Ho solo trovato il termine to dob su Urban dictionary, in cui si dice che è un termine australiano per
"riportare".
Stiamo parlando di un agente di polizia che si rivolge al suo superiore iniziando in questo modo.
Mi viene da pensare a questa traduzione: "Non è da me fare la spia a un superiore"
"Non è da me lamentarmi con un superiore".

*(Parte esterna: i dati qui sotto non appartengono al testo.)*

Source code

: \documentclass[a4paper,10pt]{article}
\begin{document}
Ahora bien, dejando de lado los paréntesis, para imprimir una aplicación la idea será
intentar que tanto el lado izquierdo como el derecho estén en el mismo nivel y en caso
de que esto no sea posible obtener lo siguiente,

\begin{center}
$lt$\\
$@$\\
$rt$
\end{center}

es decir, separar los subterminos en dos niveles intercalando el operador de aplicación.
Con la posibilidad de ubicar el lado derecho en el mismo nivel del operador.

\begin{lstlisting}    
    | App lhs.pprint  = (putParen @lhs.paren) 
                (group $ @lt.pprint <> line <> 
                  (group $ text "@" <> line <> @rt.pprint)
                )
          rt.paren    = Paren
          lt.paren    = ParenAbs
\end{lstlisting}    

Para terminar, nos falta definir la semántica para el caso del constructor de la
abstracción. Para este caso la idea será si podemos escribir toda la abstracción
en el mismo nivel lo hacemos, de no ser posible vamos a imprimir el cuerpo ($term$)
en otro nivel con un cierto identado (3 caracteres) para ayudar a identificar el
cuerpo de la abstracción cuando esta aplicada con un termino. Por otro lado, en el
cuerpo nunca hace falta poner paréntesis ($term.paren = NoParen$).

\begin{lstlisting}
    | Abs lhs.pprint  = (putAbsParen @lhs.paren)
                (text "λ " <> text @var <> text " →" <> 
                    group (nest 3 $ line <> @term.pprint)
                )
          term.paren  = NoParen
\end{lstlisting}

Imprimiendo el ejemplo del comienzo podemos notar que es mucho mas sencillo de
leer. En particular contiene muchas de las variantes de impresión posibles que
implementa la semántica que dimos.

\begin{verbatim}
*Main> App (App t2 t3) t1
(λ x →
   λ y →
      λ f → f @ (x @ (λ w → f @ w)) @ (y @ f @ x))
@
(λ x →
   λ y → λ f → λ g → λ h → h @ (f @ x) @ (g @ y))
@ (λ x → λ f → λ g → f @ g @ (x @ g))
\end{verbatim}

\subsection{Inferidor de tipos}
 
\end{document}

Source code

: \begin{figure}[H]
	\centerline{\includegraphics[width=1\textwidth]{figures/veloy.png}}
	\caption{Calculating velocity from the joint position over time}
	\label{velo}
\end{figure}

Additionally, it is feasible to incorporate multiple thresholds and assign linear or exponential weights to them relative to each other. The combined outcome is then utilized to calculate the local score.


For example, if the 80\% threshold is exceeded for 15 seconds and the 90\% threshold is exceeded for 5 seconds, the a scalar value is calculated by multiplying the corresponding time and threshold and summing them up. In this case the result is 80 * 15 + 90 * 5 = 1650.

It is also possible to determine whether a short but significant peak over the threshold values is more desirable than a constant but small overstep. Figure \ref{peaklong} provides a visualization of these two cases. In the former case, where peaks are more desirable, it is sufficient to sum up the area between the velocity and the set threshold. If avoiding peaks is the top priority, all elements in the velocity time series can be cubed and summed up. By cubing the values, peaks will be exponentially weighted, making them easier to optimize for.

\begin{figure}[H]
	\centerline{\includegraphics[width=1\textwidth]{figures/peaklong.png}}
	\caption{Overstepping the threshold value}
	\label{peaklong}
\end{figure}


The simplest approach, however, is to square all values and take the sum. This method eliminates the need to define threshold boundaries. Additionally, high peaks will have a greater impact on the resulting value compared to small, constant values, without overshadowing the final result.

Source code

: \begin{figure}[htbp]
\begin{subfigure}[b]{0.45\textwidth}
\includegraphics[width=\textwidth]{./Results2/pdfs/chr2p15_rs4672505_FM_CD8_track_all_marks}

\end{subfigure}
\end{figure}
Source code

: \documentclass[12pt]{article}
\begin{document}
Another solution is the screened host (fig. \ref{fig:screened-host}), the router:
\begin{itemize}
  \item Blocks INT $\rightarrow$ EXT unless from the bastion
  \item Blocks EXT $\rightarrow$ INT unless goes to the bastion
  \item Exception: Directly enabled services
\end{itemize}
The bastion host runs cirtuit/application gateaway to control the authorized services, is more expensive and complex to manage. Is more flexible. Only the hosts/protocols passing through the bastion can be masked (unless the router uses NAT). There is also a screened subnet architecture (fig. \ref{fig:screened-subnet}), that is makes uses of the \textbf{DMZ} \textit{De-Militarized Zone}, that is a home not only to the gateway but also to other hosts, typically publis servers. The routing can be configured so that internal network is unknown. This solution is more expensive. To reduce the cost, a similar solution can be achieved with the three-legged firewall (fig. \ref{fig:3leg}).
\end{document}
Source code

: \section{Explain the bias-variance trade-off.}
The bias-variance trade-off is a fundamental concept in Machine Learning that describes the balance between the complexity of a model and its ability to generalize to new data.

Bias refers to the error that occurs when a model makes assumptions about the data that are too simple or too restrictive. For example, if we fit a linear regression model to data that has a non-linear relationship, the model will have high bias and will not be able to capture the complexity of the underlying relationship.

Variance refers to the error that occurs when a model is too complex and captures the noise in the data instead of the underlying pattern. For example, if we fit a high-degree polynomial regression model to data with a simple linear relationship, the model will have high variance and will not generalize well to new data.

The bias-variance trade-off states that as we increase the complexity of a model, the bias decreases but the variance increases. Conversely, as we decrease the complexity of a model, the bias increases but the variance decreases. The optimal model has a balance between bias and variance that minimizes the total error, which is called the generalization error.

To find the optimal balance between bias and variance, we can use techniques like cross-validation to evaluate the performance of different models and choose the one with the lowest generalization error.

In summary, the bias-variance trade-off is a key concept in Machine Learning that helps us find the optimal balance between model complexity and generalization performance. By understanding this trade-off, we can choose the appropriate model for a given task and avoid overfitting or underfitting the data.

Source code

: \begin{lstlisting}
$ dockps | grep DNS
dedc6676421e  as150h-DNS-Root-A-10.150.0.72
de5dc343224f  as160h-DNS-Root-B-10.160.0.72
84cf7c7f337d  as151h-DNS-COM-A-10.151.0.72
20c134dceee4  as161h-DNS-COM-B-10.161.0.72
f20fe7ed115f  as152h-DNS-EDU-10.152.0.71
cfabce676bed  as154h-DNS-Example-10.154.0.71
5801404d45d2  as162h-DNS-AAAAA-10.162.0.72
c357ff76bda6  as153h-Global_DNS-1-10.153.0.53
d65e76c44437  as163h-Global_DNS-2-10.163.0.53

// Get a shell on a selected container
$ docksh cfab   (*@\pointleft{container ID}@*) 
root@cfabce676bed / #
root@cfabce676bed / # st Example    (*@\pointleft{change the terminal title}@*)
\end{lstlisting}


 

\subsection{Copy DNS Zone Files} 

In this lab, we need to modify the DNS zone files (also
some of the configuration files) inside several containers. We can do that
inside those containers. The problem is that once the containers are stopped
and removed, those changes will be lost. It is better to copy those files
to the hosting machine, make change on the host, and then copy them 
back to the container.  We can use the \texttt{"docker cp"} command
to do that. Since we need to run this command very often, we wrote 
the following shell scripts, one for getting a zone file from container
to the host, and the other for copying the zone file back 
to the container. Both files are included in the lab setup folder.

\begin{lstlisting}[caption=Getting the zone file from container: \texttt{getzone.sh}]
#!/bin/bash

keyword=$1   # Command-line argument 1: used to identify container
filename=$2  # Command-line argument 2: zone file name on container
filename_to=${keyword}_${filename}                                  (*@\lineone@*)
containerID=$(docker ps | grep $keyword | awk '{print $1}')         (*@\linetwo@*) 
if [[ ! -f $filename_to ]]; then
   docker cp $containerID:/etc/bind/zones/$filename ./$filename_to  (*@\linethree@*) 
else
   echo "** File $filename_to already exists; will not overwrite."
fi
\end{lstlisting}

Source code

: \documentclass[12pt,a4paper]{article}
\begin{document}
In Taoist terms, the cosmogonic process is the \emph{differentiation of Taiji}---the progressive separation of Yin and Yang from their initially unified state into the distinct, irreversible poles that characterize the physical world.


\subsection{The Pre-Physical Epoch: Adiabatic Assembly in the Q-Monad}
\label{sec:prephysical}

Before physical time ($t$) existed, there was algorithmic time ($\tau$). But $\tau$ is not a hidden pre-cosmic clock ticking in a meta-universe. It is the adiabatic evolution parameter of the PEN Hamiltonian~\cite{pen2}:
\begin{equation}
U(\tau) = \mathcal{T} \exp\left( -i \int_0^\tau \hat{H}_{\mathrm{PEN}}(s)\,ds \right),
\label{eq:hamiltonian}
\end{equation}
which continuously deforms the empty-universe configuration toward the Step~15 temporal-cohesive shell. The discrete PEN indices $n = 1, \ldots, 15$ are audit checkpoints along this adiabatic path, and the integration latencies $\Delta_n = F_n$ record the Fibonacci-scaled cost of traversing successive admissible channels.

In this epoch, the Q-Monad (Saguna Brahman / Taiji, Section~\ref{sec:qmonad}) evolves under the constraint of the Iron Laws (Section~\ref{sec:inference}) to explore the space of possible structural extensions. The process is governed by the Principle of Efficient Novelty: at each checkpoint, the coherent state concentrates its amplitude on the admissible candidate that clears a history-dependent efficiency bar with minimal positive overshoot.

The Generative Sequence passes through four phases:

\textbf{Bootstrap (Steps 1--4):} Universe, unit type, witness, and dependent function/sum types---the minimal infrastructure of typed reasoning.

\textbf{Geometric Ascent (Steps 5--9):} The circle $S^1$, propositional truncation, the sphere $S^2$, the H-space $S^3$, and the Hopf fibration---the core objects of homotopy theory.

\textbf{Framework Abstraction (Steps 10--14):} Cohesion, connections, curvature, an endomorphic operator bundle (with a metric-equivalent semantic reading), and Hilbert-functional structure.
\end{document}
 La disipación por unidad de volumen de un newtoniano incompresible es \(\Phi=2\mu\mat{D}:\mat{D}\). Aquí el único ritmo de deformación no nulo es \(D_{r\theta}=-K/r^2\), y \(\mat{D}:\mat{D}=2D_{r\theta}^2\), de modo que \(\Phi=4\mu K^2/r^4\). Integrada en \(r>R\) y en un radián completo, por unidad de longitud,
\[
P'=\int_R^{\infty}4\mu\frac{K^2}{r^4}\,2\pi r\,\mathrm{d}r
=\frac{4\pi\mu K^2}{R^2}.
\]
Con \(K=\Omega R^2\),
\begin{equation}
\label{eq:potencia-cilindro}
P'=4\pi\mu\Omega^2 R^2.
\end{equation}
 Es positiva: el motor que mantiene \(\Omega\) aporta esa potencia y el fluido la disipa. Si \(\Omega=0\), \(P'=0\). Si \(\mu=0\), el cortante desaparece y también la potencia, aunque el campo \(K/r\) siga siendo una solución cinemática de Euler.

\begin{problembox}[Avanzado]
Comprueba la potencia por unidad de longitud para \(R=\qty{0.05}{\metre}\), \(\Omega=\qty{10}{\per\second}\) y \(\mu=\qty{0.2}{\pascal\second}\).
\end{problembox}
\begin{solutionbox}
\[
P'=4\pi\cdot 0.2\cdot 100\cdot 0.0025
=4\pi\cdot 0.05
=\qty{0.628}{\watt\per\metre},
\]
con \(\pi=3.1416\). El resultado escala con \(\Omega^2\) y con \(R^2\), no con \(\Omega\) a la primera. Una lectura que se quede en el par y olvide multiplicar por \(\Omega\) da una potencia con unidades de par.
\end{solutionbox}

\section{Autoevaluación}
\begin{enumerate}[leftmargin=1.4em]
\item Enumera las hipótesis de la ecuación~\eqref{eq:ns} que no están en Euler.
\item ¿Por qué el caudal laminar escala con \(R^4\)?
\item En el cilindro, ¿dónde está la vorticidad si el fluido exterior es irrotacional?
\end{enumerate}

Scrivi la frase anche nel thread, non solo nel titolo, grazie.
 
  • Mary49

    Senior Member
    Italian
    Ciao,
    secondo me non è "fare la spia a un superiore", ma "fare la spia su un superiore", "denunciare un superiore" (sempre che "skipper" voglia davvero dire "superiore").
     

    violetta55

    Member
    italian
    Ciao,
    secondo me non è "fare la spia a un superiore", ma "fare la spia su un superiore", "denunciare un superiore" (sempre che "skipper" voglia davvero dire "superiore").
    Non so. Skipper vuol dire comandante e questo agente parla con il suo superiore di un altro collega che in realtà a volte viene chiamato skipper. Pensavo fosse un soprannome ma forse hai ragione tu. Devo capire bene la gerarchia.
     

    theartichoke

    Senior Member
    English - Canada
    Could you please tell us more about the context? Most importantly, is the speaker Australian? British (if so, what region)? American? I've never heard the expression "to dob in," but presumably it's an idiom somewhere, and somebody will know it.
     

    violetta55

    Member
    italian
    Could you please tell us more about the context? Most importantly, is the speaker Australian? British (if so, what region)? American? I've never heard the expression "to dob in," but presumably it's an idiom somewhere, and somebody will know it.
    In realtà, non c'è molto altro contesto, se non la frase successiva che potrebbe aiutare:
    "I'm the last person to dob in a skipper, Ma'am.
    But, David Budd, he's got this head wound and everyone's letting him walk around like nothing happened."
    Stiamo parlando della Polizia Metropolitana di Londra.
    Comunque ora sono abbastanza sicura che il significato sia: "Non e' da me riferire su un superiore, signora. etc."
    Ho scoperto che Skipper è un altro modo per dire "capo" .
     

    london calling

    Senior Member
    UK English
    Dob in.

    adverb) Australian and New Zealand informal
    1. (transitive)
    to inform against or report, esp to the police
    2.
    to contribute to a fund for a specific purpose

    I have no idea why the Met uses this expression, unless the person speaking is from AUS/NZ.

    We need more context. Is this a book? A film? Whoo wrote it? Where was it published? Who is speaking?
     

    Nooj

    Senior Member
    English - Aus-NZ
    Hey everybody. Australian here. Judging by the new context, I would say that there's something wrong with this skipper (a sergeant in the police force), he had a previous injury that perhaps is affecting him physically and mentally, making him less suited for the job in the speaker's opinion, and the speaker reluctantly dobs him in, that is to say, he says something about his fears to the boss (who is a woman).

    I must say that I'm surprised that it is marked as an idiom from the Southern Hemisphere. I thought British speakers used it as well.
     

    london calling

    Senior Member
    UK English
    Hey everybody. Australian here. Judging by the new context, I would say that there's something wrong with this skipper (a sergeant in the police force), he had a previous injury that perhaps is affecting him physically and mentally, making him less suited for the job in the speaker's opinion, and the speaker reluctantly dobs him in, that is to say, he says something about his fears to the boss (who is a woman).

    I must say that I'm surprised that it is marked as an idiom from the Southern Hemisphere. I thought British speakers used it as well.
    Thanks.:) Never heard the expression before.